The event was held this year in sunny AZ, and included several trips onto the Davis-Monthan AFB grounds, including the sprawling 309th Aerospace Maintenance and Regeneration Group’s “boneyard”. Yes, there are still a number of Phantoms parked in the desert giving up parts, and the opportunity to walk among the remaining Phantoms parked in AMARG was indeed a draw for this year’s convention. Although the regeneration of airframes for the QF-4 drone program has ended and the drones are slowly being depleted, there are still a number of Air Force-operated QF-4s flying in the U.S.. In fact, a pair of QF-4Es from New Mexico’s Holloman AFB flew in for the event. Other trips for the participants were to the nearby Pima Air Museum, and to the Corona De Tucson American Legion where an F-4 painted in Thunderbird #4 colors is displayed.

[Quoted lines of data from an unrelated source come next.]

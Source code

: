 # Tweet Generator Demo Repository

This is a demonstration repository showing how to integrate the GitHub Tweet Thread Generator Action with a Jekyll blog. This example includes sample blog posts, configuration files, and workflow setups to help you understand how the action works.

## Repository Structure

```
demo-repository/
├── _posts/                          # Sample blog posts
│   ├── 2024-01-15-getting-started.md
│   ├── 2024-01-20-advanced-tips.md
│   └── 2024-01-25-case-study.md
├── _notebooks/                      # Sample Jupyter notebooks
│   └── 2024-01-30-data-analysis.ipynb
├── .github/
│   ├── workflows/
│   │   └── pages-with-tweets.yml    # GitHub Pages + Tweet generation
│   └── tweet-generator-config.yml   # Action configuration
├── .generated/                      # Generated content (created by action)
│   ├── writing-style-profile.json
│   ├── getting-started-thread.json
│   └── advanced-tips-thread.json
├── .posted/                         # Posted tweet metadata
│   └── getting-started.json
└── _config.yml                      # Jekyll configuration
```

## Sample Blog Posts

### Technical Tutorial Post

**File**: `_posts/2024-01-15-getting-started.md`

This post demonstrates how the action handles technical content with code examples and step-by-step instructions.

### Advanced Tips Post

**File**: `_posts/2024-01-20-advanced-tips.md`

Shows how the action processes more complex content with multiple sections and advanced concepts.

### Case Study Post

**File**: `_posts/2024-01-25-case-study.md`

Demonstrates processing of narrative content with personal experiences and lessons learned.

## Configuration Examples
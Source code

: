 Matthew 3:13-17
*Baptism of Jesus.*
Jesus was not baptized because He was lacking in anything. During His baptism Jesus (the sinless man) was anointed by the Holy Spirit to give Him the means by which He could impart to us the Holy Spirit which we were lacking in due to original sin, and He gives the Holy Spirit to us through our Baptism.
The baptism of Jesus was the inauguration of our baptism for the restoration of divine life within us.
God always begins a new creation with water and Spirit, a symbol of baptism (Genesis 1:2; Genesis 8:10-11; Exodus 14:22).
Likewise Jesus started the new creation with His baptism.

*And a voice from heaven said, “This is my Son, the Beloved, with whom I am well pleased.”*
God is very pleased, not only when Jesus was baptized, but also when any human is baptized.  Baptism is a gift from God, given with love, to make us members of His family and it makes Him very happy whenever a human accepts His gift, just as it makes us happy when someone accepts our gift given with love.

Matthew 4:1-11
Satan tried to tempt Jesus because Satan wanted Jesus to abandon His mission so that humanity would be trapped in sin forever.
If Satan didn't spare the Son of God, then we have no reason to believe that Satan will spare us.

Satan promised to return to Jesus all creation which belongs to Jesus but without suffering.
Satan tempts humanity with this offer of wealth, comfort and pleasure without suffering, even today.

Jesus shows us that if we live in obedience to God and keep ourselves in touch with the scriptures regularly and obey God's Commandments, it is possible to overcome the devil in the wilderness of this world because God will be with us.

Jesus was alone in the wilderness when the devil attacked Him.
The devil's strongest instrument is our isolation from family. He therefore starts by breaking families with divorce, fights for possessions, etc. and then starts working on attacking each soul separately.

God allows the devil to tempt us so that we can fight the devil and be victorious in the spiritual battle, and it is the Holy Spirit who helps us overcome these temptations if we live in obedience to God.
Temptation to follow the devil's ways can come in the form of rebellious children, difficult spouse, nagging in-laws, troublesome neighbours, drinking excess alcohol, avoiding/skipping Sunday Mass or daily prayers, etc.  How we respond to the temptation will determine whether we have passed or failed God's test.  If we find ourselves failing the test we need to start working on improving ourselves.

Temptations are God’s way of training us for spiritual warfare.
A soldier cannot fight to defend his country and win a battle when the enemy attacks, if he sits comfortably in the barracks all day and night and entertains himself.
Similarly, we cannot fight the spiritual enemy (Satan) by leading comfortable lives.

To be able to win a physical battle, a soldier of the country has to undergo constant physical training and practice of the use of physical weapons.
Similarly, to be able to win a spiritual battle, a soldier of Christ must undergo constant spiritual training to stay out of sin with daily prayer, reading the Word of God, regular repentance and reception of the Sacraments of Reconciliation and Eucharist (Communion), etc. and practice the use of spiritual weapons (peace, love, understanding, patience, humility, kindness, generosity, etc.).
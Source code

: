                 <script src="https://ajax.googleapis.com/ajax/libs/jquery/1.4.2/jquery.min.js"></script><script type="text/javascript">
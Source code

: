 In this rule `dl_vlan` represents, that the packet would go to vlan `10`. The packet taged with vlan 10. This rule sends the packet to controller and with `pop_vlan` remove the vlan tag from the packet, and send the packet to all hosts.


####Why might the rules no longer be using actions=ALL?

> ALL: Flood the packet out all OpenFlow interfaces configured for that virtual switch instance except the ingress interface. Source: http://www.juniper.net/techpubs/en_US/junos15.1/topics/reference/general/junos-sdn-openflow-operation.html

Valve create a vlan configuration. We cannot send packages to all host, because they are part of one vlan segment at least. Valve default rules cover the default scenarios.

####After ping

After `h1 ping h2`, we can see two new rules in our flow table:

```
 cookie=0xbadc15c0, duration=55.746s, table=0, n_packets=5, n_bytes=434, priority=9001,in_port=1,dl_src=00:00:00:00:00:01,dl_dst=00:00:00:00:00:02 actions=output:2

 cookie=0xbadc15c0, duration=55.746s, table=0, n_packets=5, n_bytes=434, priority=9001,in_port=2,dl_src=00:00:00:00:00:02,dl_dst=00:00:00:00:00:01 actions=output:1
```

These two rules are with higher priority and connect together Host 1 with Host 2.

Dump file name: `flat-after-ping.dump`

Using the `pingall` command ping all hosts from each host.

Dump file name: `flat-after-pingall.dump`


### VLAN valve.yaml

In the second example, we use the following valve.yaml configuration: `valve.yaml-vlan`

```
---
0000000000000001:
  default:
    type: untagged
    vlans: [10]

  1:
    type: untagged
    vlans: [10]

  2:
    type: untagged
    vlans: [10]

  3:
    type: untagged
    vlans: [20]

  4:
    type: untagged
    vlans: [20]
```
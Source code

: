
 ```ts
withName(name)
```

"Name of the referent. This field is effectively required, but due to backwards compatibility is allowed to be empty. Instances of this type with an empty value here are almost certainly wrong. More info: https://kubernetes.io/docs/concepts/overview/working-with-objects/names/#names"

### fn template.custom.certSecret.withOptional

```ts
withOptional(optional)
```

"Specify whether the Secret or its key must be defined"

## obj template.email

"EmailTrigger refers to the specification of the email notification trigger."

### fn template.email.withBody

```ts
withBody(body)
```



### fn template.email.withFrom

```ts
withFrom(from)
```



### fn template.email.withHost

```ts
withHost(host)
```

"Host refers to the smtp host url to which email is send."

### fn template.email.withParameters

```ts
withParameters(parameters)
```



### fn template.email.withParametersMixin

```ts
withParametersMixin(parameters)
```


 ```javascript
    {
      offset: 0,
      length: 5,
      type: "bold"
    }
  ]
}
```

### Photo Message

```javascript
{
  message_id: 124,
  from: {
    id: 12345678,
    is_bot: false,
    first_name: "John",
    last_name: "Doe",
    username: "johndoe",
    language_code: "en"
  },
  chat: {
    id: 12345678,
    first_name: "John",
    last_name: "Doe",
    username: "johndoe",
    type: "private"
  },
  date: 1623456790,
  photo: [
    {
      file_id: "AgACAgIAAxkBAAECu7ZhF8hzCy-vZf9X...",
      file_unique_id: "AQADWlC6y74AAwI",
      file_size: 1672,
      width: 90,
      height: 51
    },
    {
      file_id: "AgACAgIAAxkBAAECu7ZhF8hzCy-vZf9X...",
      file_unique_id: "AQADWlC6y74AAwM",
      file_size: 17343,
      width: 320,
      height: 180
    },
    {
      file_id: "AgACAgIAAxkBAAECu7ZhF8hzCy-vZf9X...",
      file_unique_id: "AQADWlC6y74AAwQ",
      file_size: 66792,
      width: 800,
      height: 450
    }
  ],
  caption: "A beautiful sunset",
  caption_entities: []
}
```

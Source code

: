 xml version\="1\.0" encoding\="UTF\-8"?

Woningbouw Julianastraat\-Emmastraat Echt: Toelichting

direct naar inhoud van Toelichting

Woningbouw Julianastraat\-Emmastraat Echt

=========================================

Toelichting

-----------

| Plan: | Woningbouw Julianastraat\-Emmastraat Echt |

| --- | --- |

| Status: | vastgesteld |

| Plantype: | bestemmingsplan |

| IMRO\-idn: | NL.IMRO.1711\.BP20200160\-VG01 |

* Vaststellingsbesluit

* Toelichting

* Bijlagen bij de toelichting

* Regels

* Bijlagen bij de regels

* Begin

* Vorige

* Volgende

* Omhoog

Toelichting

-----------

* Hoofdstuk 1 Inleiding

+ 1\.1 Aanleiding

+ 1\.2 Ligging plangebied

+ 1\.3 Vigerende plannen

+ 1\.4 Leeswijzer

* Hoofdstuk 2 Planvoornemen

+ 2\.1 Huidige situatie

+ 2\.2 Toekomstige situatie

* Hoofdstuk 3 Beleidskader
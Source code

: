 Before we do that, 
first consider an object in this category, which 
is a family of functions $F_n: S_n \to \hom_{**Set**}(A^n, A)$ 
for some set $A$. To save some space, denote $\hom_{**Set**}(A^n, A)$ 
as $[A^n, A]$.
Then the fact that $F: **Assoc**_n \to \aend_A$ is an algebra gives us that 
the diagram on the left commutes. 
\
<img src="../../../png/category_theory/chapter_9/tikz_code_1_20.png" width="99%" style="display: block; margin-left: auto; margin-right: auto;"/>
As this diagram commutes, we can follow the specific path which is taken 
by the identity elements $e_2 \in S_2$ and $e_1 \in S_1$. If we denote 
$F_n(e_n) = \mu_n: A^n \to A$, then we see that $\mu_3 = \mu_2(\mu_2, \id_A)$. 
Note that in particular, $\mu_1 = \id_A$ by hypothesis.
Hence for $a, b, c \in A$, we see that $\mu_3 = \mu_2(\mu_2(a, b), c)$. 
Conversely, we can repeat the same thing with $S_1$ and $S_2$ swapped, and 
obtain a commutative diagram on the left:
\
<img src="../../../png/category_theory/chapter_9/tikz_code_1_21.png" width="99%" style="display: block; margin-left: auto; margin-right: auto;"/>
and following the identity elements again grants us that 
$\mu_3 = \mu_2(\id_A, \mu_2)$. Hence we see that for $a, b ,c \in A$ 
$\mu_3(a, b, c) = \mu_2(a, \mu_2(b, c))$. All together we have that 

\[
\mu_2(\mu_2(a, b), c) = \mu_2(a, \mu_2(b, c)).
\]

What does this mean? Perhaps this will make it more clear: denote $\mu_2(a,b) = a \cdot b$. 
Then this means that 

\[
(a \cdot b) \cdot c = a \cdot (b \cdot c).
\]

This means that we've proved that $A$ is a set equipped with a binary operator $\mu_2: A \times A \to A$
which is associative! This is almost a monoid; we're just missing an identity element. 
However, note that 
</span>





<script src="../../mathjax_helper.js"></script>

Two featured guests attended the convention this year. Bob Little, who was the pilot of the first flight of the F4H-1 Phantom on May 27th, 1958, was on hand. His experience with the McDonnell Douglas Corporation began as a flight test engineer and pilot. He later became the Program Manager for the F-4 program, and held other upper-level management positions in the company. Angelica “Angel” Pilato, Lt. Col. USAF (Ret.) Ph.D. is the author of “Angel’s Truck Stop”: A Woman’s Love, Laughter, and Loss during the Vietnam War (A Memoir). Then-Captain Pilato managed the Udorn AFB Officer’s Club for a time during the Vietnam War, which was nicknamed after her (thus the book’s title). The F-4 Phantom figured prominently during that timeframe in Vietnam.
For 4 days in October, “phormer” and present day Phantom Phlyers, Phixers, and Phanatics shared memories and stories and got their “phill” of Phantoms for another year!